Tuesday, November 6, 2012

Life Datas



If art can be a set of relations, what happens to those relations when they become data as in the case of digital video? What distinguishes digital media from analog media embodies the notion of data.
Walter Benjamin grew up in a time characterized by historical narrative and analog technology. Every story has a beginning, middle and end. Benjamin died in 1940. He was a man before his time. His writings and theories still inform new media/digital media studies. 

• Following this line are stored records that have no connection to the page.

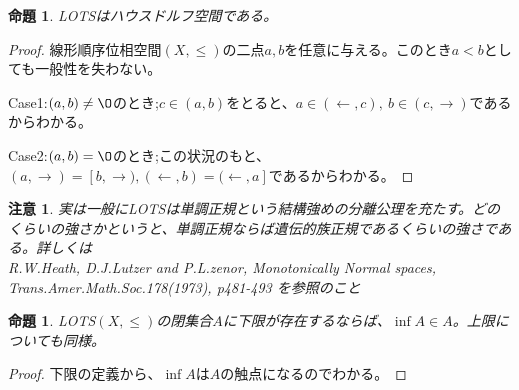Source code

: \documentclass[leqno]{jsarticle}
\newtheorem{prop}[thm]{命題}
\newtheorem*{cau}{注意}
\begin{document}
\begin{prop}
LOTSはハウスドルフ空間である。
\end{prop}
\begin{proof}
線形順序位相空間$(X,\le)$の二点$a,b$を任意に与える。このとき$a<b$としても一般性を失わない。\par
Case1:$(a,b)\neq \O$のとき;$c\in (a,b)$をとると、$a\in (\gets, c),\ b\in(c,\to)$であるからわかる。\par
Case2:$(a,b)=\O$のとき;この状況のもと、$(a,\to)=[b,\to), (\gets, b)=(\gets, a]$であるからわかる。
\end{proof}
\begin{cau}\normalfont
実は一般にLOTSは単調正規という結構強めの分離公理を充たす。どのくらいの強さかというと、単調正規ならば遺伝的族正規であるくらいの強さである。詳しくは\\
 R.W.Heath, D.J.Lutzer and P.L.zenor, \textit{Monotonically Normal spaces}, Trans.Amer.Math.Soc.178(1973), p481-493
を参照のこと
\end{cau}

\begin{prop}
LOTS$(X,\le)$の閉集合$A$に下限が存在するならば、$\inf A\in A$。上限についても同様。
\end{prop}
\begin{proof}
下限の定義から、$\inf A$は$A$の触点になるのでわかる。
\end{proof}
\end{document}

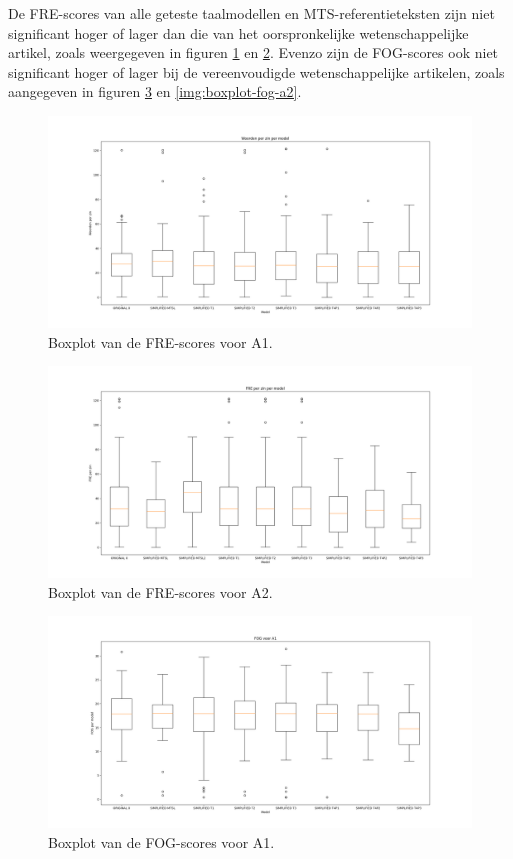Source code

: De FRE-scores van alle geteste taalmodellen en MTS-referentieteksten zijn niet significant hoger of lager dan die van het oorspronkelijke wetenschappelijke artikel, zoals weergegeven in figuren \ref{img:boxplot-fre-a1} en \ref{img:boxplot-fre-a2}. Evenzo zijn de FOG-scores ook niet significant hoger of lager bij de vereenvoudigde wetenschappelijke artikelen, zoals aangegeven in figuren \ref{img:boxplot-fog-a1} en \ref{img:boxplot-fog-a2}. 


\begin{figure}
	\includegraphics[width=\linewidth]{img/boxplot-fre-a1.png}
	\caption{Boxplot van de FRE-scores voor A1.}
	\label{img:boxplot-fre-a1}
\end{figure}

\begin{figure}
	\includegraphics[width=\linewidth]{img/boxplot-fre-a2.png}
	\caption{Boxplot van de FRE-scores voor A2.}
	\label{img:boxplot-fre-a2}
\end{figure}

\begin{figure}
	\includegraphics[width=\linewidth]{img/boxplot-fog-a1.png}
	\caption{Boxplot van de FOG-scores voor A1.}
	\label{img:boxplot-fog-a1}
\end{figure}

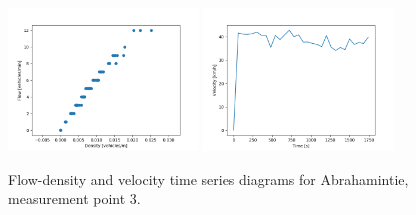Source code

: \documentclass[english, 12pt, a4paper, elec, utf8, pdfa, online]{aaltothesis}
\begin{document}
\begin{figure}[ht!]
    \centering
    \includegraphics[width=0.45\textwidth]{graphs/Abrahamintie_3_flw_dns.png}
    \includegraphics[width=0.45\textwidth]{graphs/Abrahamintie_3_spd_time_6.png}
    \caption{Flow-density and velocity time series diagrams for Abrahamintie, measurement point 3.}
\end{figure}
\end{document}
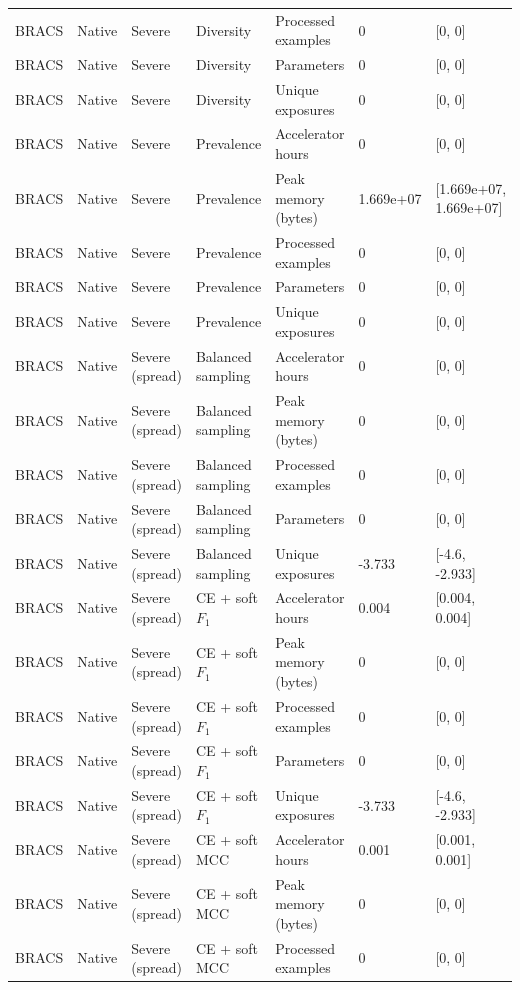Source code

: \begin{longtable}{lllllll}
BRACS & Native & Severe & Diversity & Processed examples & 0 & [0, 0] \\
BRACS & Native & Severe & Diversity & Parameters & 0 & [0, 0] \\
BRACS & Native & Severe & Diversity & Unique exposures & 0 & [0, 0] \\
BRACS & Native & Severe & Prevalence & Accelerator hours & 0 & [0, 0] \\
BRACS & Native & Severe & Prevalence & Peak memory (bytes) & 1.669e+07 & [1.669e+07, 1.669e+07] \\
BRACS & Native & Severe & Prevalence & Processed examples & 0 & [0, 0] \\
BRACS & Native & Severe & Prevalence & Parameters & 0 & [0, 0] \\
BRACS & Native & Severe & Prevalence & Unique exposures & 0 & [0, 0] \\
BRACS & Native & Severe (spread) & Balanced sampling & Accelerator hours & 0 & [0, 0] \\
BRACS & Native & Severe (spread) & Balanced sampling & Peak memory (bytes) & 0 & [0, 0] \\
BRACS & Native & Severe (spread) & Balanced sampling & Processed examples & 0 & [0, 0] \\
BRACS & Native & Severe (spread) & Balanced sampling & Parameters & 0 & [0, 0] \\
BRACS & Native & Severe (spread) & Balanced sampling & Unique exposures & -3.733 & [-4.6, -2.933] \\
BRACS & Native & Severe (spread) & CE + soft $F_1$ & Accelerator hours & 0.004 & [0.004, 0.004] \\
BRACS & Native & Severe (spread) & CE + soft $F_1$ & Peak memory (bytes) & 0 & [0, 0] \\
BRACS & Native & Severe (spread) & CE + soft $F_1$ & Processed examples & 0 & [0, 0] \\
BRACS & Native & Severe (spread) & CE + soft $F_1$ & Parameters & 0 & [0, 0] \\
BRACS & Native & Severe (spread) & CE + soft $F_1$ & Unique exposures & -3.733 & [-4.6, -2.933] \\
BRACS & Native & Severe (spread) & CE + soft MCC & Accelerator hours & 0.001 & [0.001, 0.001] \\
BRACS & Native & Severe (spread) & CE + soft MCC & Peak memory (bytes) & 0 & [0, 0] \\
BRACS & Native & Severe (spread) & CE + soft MCC & Processed examples & 0 & [0, 0] \\

\end{longtable}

If we think of a work of art in its cult value and exhibition value, the relationship between these two is changing with the improving process of mechanical reproduction. 
Digital video is one good example. Compared to traditional analog media, which makes recording linear and literally, digital video is an electronic medium that is the simultaneity of recording and reproduction. The way the electronic signals are processed and transformed alternately into audio and video is full of possibilities. It is no necessary to be linear and literal, or in other words, relays on facts. Digital video, as “transformation imagery”, distinguished itself by the fact that the transitions between images is “central and, even more so, that these transitions are always explicitly reflected and tested in new process”. For example, we can put multiple shots in just one frame with hundreds of different sounds editing options. Therefore, this transformation imagery means flexible, unstable, changing-forever forms of images.

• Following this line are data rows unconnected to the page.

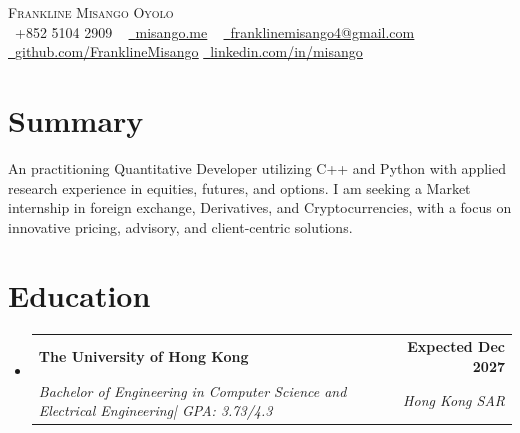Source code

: \documentclass[letterpaper,11.9pt]{article}
\makeatletter
\newcommand{\resumeSubheading}[4]{
  \vspace{-2pt}\item
    \begin{tabular*}{1.0\textwidth}[t]{l@{\extracolsep{\fill}}r}
      \textbf{#1} & \textbf{\small #2} \\
      \textit{\small#3} & \textit{\small #4} \\
    \end{tabular*}\vspace{-7pt}
}
\newcommand{\resumeSubHeadingListStart}{\begin{itemize}[leftmargin=0.0in, label={}]}
\newcommand{\resumeSubHeadingListEnd}{\end{itemize}}
\makeatother
\begin{document}
\begin{center}
    {\Huge \scshape Frankline Misango Oyolo} \\ \vspace{1pt}
    \small \raisebox{-0.1\height}\faPhone\ +852 5104 2909 ~ 
    \href{https://misango.me/}{\raisebox{-0.2\height}\faGlobe\  
    \underline{misango.me}} ~ 
    \href{mailto:franklinemisango4@gmail.com}{\raisebox{-0.2\height}\faEnvelope\  \underline{franklinemisango4@gmail.com}} ~ 
    \href{https://github.com/FranklineMisango}{\raisebox{-0.2\height}\faGithub\ \underline{github.com/FranklineMisango}}
    \href{https://linkedin.com/in/misango}{\raisebox{-0.2\height}\faLinkedin\ \underline{linkedin.com/in/misango}} ~

    \vspace{-10pt}
\end{center}

\section{Summary}
\small
  An practitioning Quantitative Developer utilizing C++ and Python with applied research experience in equities, futures, and options. I am seeking a Market internship in foreign exchange, Derivatives, and Cryptocurrencies, with a focus on innovative pricing, advisory, and client-centric solutions.


\vspace{-11pt}

\section{Education}
  \resumeSubHeadingListStart
    \resumeSubheading
      {The University of Hong Kong}{ Expected Dec 2027}
      {Bachelor of Engineering in Computer Science and Electrical Engineering| GPA: 3.73/4.3}{Hong Kong SAR}
  \resumeSubHeadingListEnd
\vspace{-5pt}
\end{document}
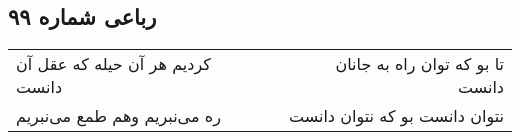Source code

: \begin{center}
\section*{رباعی شماره ۹۹}
\label{sec:sh099}
\begin{longtable}{l p{0.5cm} r}
کردیم هر آن حیله که عقل آن دانست
&&
تا بو که توان راه به جانان دانست
\\
ره می‌نبریم وهم طمع می‌نبریم
&&
نتوان دانست بو که نتوان دانست
\\
\end{longtable}
\end{center}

Since the massive mechanical reproduction challenged the notion of aura and the “pure” essence of the work of art, Benjamin responded a little negatively toward this trend in his article. That’s because in any period of time in human history, media imagery influence people’s understandings toward this world in a great way. 
However, the development of technology, like the modern digital video, released fine art practice from its cult permissions. Instead of recording what is the world looks like, modern art practice rarely works on the facts or the reality. That why Benjamin concerns about the future work of art because it may affect the perception of our own experience of reality. And that kind of media imagery can easily controlled by government. 


Benjamin grew up in a time characterized by historical narrative, and he killed himself in 1940. Considering about Benjamin’s living time, I think his concern may come from his bad memories about Nazis. However, Benjamin’s theory of aura is very related to contemporary world of art. The changing relationship between cult value and exhibition value of a work of art is still worth concerns in today’s fine art practice.